» **What the exercise asks**
Could you restate exactly the lines that begin at the line with "15.  ⑤我来自其他论坛，改编无法接受" and end at the final line of the data?

» **Stored data**
########################################

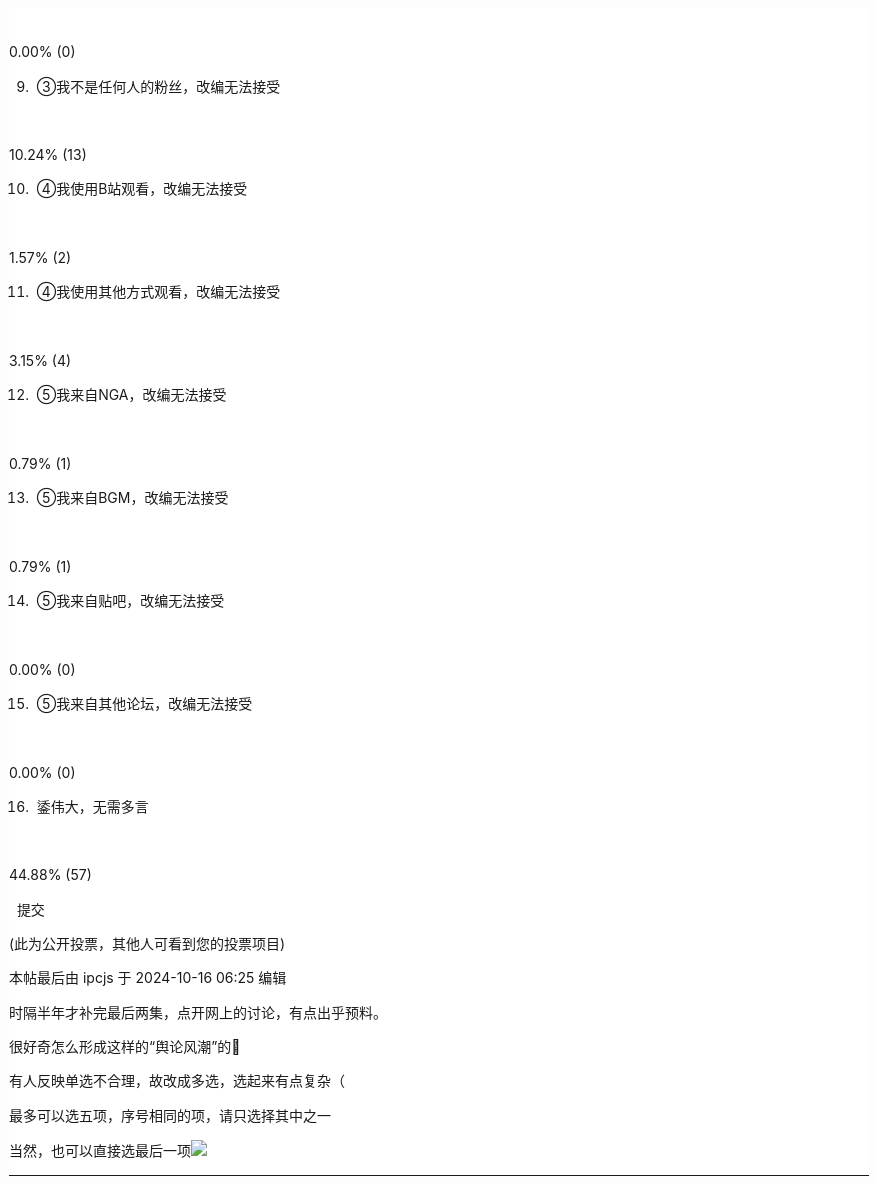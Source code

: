  

0.00% (0)

9.  ③我不是任何人的粉丝，改编无法接受

 

10.24% (13)

10.  ④我使用B站观看，改编无法接受

 

1.57% (2)

11.  ④我使用其他方式观看，改编无法接受

 

3.15% (4)

12.  ⑤我来自NGA，改编无法接受

 

0.79% (1)

13.  ⑤我来自BGM，改编无法接受

 

0.79% (1)

14.  ⑤我来自贴吧，改编无法接受

 

0.00% (0)

15.  ⑤我来自其他论坛，改编无法接受

 

0.00% (0)

16.  鋈伟大，无需多言

 

44.88% (57)

 
提交

(此为公开投票，其他人可看到您的投票项目)

 本帖最后由 ipcjs 于 2024-10-16 06:25 编辑 

时隔半年才补完最后两集，点开网上的讨论，有点出乎预料。

很好奇怎么形成这样的“舆论风潮”的🤔️

有人反映单选不合理，故改成多选，选起来有点复杂（

最多可以选五项，序号相同的项，请只选择其中之一

当然，也可以直接选最后一项<img src="https://static.saraba1st.com/image/smiley/face2017/245.png" referrerpolicy="no-referrer">

*****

########################################

» **Written solution**
15.  ⑤我来自其他论坛，改编无法接受

 

0.00% (0)

16.  鋈伟大，无需多言

 

44.88% (57)

 
提交

(此为公开投票，其他人可看到您的投票项目)

 本帖最后由 ipcjs 于 2024-10-16 06:25 编辑 

时隔半年才补完最后两集，点开网上的讨论，有点出乎预料。

很好奇怎么形成这样的“舆论风潮”的🤔️

有人反映单选不合理，故改成多选，选起来有点复杂（

最多可以选五项，序号相同的项，请只选择其中之一

当然，也可以直接选最后一项<img src="https://static.saraba1st.com/image/smiley/face2017/245.png" referrerpolicy="no-referrer">

*****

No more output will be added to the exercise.